Die französischen und algerischen Behörden haben die Rückführungen von Algeriern, die das französische Staatsgebiet verlassen müssen (OQTF), nach monatelangem Stillstand still und leise wieder aufgenommen.
In Paris zeigen sich bilaterale Quellen erleichtert. „Die Zahlen sind nicht spektakulär“, aber „die Maschine ist wieder angelaufen, und das ist das Wesentliche“, merken Beamte hinter den Kulissen an. Der Besuch des Innenministers Laurent Nuñez, bei dem er den algerischen Präsidenten Abdelmadjid Tebboune traf, „trug seine Früchte“ und stellte den Dialog über offizielle Kanäle wieder her.

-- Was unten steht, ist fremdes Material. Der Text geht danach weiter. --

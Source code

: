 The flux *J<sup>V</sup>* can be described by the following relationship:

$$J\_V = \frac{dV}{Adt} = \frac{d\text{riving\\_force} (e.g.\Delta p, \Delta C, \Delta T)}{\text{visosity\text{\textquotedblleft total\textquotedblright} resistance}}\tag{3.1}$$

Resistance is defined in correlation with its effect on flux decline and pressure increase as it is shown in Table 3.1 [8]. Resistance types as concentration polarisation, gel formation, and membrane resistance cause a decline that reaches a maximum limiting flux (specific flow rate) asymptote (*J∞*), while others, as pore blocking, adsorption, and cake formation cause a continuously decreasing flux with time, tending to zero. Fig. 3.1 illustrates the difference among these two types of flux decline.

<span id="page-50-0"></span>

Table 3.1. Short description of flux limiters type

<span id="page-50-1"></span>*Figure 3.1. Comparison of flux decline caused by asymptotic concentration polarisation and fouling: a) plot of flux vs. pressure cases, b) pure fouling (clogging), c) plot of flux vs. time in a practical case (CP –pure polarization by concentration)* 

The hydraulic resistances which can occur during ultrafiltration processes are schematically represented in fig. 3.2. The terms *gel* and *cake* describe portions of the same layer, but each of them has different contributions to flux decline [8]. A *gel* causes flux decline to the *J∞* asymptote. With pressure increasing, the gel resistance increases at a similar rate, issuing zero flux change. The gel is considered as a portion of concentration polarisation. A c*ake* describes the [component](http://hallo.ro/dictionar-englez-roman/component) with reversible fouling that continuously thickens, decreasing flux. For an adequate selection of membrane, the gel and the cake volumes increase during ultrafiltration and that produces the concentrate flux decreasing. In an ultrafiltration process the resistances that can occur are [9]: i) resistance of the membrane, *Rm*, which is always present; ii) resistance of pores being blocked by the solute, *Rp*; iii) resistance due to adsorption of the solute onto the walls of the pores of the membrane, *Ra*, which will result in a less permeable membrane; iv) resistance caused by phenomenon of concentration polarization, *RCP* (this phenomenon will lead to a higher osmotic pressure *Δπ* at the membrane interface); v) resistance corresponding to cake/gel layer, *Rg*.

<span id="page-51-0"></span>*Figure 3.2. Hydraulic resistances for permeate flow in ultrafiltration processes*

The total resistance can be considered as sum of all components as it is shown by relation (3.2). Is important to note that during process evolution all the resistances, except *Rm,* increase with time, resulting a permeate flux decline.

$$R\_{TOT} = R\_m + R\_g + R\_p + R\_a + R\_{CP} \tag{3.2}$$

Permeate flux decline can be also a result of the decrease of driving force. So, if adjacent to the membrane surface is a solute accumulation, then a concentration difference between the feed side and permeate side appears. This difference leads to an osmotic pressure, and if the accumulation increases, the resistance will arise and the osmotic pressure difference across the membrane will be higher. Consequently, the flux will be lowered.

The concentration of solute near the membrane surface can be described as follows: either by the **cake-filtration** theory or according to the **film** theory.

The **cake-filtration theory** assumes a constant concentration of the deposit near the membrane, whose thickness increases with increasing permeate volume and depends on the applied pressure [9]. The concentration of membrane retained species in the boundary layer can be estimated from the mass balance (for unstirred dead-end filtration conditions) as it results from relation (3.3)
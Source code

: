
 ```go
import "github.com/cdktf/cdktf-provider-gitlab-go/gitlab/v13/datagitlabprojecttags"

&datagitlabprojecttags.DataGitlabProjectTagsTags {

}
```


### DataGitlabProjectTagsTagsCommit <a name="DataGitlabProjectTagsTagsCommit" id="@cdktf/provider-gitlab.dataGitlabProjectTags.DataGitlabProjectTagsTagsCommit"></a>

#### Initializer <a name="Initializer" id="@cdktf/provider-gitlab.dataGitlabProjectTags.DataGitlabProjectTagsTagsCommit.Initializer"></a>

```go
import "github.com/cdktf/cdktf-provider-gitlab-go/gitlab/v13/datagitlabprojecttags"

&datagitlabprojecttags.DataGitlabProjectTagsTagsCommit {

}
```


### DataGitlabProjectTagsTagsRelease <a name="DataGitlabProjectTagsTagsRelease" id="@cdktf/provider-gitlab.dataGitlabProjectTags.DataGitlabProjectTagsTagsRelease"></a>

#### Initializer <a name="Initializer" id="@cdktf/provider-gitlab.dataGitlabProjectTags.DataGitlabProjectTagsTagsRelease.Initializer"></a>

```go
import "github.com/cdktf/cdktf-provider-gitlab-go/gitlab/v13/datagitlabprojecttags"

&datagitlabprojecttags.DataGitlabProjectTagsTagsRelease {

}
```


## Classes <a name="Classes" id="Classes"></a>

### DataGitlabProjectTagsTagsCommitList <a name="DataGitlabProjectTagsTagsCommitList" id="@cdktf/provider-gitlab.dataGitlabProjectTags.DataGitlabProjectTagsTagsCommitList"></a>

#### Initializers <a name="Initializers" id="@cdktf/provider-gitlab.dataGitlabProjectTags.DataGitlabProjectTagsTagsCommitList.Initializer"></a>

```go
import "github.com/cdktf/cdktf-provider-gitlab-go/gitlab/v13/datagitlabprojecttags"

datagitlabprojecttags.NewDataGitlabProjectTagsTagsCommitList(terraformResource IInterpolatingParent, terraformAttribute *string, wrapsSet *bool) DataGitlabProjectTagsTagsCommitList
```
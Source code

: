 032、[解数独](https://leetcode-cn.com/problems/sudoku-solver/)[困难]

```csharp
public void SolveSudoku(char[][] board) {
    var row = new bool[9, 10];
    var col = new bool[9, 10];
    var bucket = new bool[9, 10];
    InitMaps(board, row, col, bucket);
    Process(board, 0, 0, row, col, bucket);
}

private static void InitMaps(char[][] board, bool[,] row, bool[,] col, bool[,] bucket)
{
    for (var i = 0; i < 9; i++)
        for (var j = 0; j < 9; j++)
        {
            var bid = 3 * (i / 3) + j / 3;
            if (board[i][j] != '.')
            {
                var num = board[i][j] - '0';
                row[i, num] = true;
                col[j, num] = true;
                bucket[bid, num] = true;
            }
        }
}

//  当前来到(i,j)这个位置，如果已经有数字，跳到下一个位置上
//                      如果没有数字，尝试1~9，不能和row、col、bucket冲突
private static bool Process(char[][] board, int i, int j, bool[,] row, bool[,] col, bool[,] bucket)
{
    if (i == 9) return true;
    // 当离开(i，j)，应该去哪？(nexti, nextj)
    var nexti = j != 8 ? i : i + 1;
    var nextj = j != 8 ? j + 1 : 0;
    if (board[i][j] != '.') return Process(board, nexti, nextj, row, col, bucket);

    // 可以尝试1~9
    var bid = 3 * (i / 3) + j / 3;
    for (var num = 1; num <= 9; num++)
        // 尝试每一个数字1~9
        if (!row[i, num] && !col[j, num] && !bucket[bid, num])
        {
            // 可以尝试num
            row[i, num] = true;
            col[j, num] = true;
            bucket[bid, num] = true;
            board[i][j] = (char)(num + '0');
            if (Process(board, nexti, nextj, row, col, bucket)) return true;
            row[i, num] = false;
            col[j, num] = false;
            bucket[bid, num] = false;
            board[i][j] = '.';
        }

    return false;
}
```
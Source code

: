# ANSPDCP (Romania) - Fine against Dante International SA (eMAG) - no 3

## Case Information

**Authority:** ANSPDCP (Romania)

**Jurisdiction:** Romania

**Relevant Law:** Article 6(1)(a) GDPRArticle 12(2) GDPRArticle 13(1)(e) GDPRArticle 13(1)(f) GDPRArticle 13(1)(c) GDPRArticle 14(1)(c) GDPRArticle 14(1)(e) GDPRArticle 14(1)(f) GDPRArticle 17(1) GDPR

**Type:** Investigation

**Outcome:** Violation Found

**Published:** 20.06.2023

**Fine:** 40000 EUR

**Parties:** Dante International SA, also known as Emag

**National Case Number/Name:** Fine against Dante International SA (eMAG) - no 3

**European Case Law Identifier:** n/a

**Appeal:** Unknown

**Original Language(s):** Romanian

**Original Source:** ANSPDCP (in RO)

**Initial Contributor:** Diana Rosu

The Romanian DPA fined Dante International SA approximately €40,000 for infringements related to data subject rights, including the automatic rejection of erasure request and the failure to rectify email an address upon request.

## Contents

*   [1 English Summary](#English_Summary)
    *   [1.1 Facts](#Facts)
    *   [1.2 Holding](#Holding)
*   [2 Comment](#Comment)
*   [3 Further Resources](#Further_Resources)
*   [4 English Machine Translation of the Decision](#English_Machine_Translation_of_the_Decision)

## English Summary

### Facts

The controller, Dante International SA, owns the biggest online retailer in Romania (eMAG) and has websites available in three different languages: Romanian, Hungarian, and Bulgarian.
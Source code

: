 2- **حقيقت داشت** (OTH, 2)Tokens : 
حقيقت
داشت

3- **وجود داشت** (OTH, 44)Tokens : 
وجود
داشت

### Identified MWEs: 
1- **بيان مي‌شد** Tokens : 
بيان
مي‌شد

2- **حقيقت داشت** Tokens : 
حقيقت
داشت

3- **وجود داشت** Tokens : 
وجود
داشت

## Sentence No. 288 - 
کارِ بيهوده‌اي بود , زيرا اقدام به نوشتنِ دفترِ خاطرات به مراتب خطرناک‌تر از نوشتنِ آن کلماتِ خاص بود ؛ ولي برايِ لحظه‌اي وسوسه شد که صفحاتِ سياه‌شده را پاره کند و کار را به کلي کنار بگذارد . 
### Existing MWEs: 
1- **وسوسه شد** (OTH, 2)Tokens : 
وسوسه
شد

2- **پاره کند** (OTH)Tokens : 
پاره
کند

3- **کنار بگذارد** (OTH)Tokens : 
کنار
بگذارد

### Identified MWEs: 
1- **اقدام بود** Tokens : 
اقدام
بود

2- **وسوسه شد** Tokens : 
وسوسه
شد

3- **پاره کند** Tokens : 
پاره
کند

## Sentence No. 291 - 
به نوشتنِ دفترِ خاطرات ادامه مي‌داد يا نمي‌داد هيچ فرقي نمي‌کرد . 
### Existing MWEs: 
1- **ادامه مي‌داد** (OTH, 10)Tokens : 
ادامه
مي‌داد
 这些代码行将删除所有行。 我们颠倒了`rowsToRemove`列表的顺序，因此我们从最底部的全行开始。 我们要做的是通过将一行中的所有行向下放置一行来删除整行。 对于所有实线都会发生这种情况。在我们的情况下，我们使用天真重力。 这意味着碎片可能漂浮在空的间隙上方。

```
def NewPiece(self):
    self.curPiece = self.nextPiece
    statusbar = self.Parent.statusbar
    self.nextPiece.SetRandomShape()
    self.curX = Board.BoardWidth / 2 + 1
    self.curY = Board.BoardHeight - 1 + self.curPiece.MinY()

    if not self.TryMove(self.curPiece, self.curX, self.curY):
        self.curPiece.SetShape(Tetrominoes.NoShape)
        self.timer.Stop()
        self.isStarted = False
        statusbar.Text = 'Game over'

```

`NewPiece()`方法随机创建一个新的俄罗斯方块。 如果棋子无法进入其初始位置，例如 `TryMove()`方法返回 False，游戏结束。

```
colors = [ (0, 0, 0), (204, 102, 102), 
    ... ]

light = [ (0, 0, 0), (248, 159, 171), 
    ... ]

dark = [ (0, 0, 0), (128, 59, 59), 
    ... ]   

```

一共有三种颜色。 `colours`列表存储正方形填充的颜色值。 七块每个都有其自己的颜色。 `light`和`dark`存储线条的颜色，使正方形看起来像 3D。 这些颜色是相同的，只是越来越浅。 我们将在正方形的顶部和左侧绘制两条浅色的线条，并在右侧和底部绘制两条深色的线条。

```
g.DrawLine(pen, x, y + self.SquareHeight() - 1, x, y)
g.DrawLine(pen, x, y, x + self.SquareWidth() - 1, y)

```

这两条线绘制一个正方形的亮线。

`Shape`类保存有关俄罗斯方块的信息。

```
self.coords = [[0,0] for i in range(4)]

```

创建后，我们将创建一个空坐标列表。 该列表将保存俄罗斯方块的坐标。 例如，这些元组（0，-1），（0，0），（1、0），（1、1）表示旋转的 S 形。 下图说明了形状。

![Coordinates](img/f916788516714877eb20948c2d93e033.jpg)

Algier reagierte scharf. Am Sonntagabend kritisierte die offizielle Nachrichtenagentur APS den französischen nationalen Anti-Terror-Staatsanwalt Olivier Christen. Er hatte am 3. April auf Franceinfo erklärt, dass seine Behörde acht Verfahren wegen „Staatsterrorismus“ eingeleitet habe, die unter anderem gegen den Iran und Russland gerichtet seien.
Diese Wiederaufnahme findet inmitten anhaltender Spannungen statt, wobei Algier das Machtgleichgewicht wahrt, indem es in den letzten Tagen mehrere Fronten eröffnet hat.